高層マンションが並ぶ首都ハノイの新興住宅街。ベトナムは建設・不動産分野のM&Aも活発だ(AP)【拡大】
ベトナムは、外国企業による地場企業へのM&A(企業の合併・買収)が活発化している。同国計画投資省外国投資局によると、2017年1~5月の外国企業によるM&A総額は18億ドル(約2004億円)に達し、前年同期と比べ倍増した。外国企業がM&Aを通じて同国に参入する動きが強まっているもようだ。現地紙サイゴン・タイムズなどが報じた。
同期の外国企業によるM&A件数は合計2016件に上る。参入分野は建設・不動産業や製造業、サービス業など多岐に渡る。
タイの複合企業サイアム・セメント・グループは今年3月、地場セメント会社のベトナム・コンストラクション・マテリアルを1億5600万ドルで買収した。
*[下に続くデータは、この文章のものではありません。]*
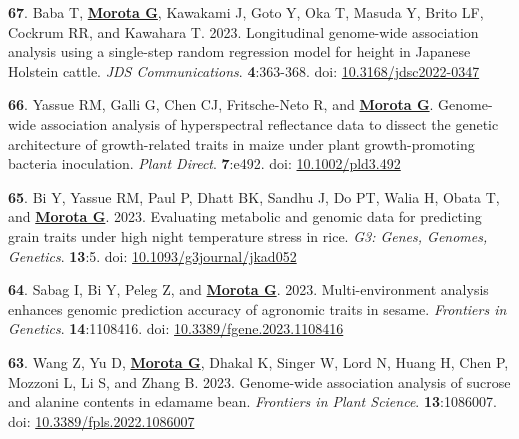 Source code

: \documentclass[margin,line,10pt]{res}
\newenvironment{list1}{
  \begin{list}{\ding{113}}{%
      \setlength{\itemsep}{0in}
      \setlength{\parsep}{0in} \setlength{\parskip}{0in}
      \setlength{\topsep}{0in} \setlength{\partopsep}{0in} 
      \setlength{\leftmargin}{0.17in}}}{\end{list}}
\begin{document}
\begin{resume}
\begin{list1}
      \vspace{0.5cm}

  \item  [{\bf 67}.] Baba T, \textbf{\underline{Morota G}}, Kawakami J, Goto Y, Oka T, Masuda Y, Brito LF, Cockrum RR, and Kawahara T. 2023. Longitudinal genome-wide association analysis using a single-step random regression model for height in Japanese Holstein cattle.  \emph{JDS Communications}. \textbf{4}:363-368. doi: \textcolor{blue}{\href{https://doi.org/10.3168/jdsc2022-0347}{10.3168/jdsc2022-0347}} 


  \vspace{0.5cm}

  \item [{\bf 66}.] Yassue RM, Galli G, Chen CJ, Fritsche-Neto R, and \textbf{\underline{Morota G}}.  Genome-wide association analysis of hyperspectral reflectance data to dissect the genetic architecture of growth-related traits in maize under plant growth-promoting bacteria inoculation. \emph{Plant Direct}. \textbf{7}:e492. doi: \textcolor{blue}{\href{https://doi.org/10.1002/pld3.492}{10.1002/pld3.492}}  

  \vspace{0.5cm}

  \item [{\bf 65}.] Bi Y, Yassue RM, Paul P, Dhatt BK, Sandhu J, Do PT, Walia H, Obata T, and \textbf{\underline{Morota G}}. 2023. Evaluating metabolic and genomic data for predicting grain traits under high night temperature stress in rice. \emph{G3: Genes, Genomes, Genetics}. \textbf{13}:5. doi: \textcolor{blue}{\href{https://doi.org/10.1093/g3journal/jkad052}{10.1093/g3journal/jkad052}}  

  \vspace{0.5cm}

  \item [{\bf 64}.] Sabag I, Bi Y, Peleg Z, and \textbf{\underline{Morota G}}. 2023. Multi-environment analysis enhances genomic prediction accuracy of agronomic traits in sesame. \emph{Frontiers in Genetics}. \textbf{14}:1108416. doi: \textcolor{blue}{\href{https://doi.org/10.3389/fgene.2023.1108416}{10.3389/fgene.2023.1108416}}  

     \vspace{0.5cm}

  \item  [{\bf 63}.] Wang Z, Yu D, \textbf{\underline{Morota G}}, Dhakal K, Singer W, Lord N, Huang H, Chen P, Mozzoni L, Li S, and Zhang B. 2023. Genome-wide association analysis of sucrose and alanine contents in edamame bean. \emph{Frontiers in Plant Science}. \textbf{13}:1086007. doi: \textcolor{blue}{\href{10.3389/fpls.2022.1086007}{10.3389/fpls.2022.1086007}}  


\end{list1}
\end{resume}
\end{document}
同月は、韓国の食品大手CJチェイルジェダンも地場食品加工会社を買収している。同社は過去1年間に地場食品メーカー3社を買収したことになる。
建設・不動産分野では、大型商業施設や住宅、ホテル、工業団地などの建設事業への参入をはじめ、既存の不動産経営への関与を強める外国企業が増えている。シンガポールの不動産大手ケッペルランドは今年3月、傘下企業を通じてベトナム最大都市ホーチミンで進めている不動産開発事業を加速するため、地場合弁企業への出資比率を引き上げたことを明らかにした。
米不動産サービスのジョーンズラングラサールのベトナム法人は、ベトナムの不動産分野での外国企業による地場企業のM&A総額は今年、過去最高を更新すると予測する。